Fraudsters typically pick listed companies that are easier to manipulate (e.g. small market capitalisation, low market liquidity and high shareholding concentration).
The report gives examples of how fraudsters gain trust of investors via social media (e.g. posing as “investment teachers”) etc.
Relevant provisions under the SFO regulating market misconduct include “false trading”, “stock market manipulation”, “disclosure of false or misleading information inducing transactions”.
(ii) SFC’s latest Takeovers Bulletin sets out a reminder on “exclusivity agreements” in the context of takeovers.
During negotiations which may lead to a general offer, the potential offeror may request the potential vendors/ existing controlling shareholders of an offeree company to enter into an “exclusivity agreement”. i.e. restricting, for a stated period of time, their ability to discuss with other potential offerors. Such arrangements are generally acceptable, subject to implications under the Takeovers Code (e.g. special deal concerns under Rule 25).
On the other hand, it is normally not acceptable for an offeree company itself to enter into such exclusivity agreements.

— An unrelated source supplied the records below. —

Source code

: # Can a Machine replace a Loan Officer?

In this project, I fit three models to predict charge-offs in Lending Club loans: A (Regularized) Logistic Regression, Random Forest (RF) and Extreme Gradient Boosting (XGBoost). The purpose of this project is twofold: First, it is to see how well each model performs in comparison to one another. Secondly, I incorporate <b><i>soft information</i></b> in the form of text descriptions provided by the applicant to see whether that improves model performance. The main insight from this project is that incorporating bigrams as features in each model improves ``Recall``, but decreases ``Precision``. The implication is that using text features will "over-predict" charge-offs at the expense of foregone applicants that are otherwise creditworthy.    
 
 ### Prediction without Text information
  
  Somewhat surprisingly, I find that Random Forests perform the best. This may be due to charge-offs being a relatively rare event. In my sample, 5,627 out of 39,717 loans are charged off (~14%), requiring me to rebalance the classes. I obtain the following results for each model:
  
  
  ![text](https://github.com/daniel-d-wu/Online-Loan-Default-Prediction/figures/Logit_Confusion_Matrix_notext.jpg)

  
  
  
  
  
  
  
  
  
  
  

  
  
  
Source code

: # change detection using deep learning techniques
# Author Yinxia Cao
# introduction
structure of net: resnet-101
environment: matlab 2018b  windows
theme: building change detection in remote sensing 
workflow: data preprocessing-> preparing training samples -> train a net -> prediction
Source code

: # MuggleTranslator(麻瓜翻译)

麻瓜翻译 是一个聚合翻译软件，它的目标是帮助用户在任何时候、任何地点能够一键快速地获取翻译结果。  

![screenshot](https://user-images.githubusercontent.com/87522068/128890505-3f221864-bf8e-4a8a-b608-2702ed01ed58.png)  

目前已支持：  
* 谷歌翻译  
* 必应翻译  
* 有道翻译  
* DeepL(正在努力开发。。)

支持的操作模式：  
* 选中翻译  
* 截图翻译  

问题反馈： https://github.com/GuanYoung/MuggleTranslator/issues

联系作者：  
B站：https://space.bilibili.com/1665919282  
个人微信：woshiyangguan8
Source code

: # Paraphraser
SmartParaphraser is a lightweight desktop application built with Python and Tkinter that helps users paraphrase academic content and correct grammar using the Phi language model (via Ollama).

Its board of directors must not do anything that may prohibit them from carrying out their fiduciary duties. i.e. advise the shareholders of all possible bids (General Principles 8 and 9 of the Takeovers Code).
(iii) HKEX published conclusions on its consultation on Corporate Weighted Voting Rights (“Corporate WVR”).
In light of diverse views and expectations as to how the proposed regime would operate in practice, HKEX decided to give the market more time. In the meanwhile, new grandfathering arrangements will be introduced to enable (subject to conditions) qualifying Greater China issuers controlled by Corporate WVR beneficiaries to seek secondary listings in Hong Kong.
(iv) HKEX published an e-learning on Notifiable Transaction Rules.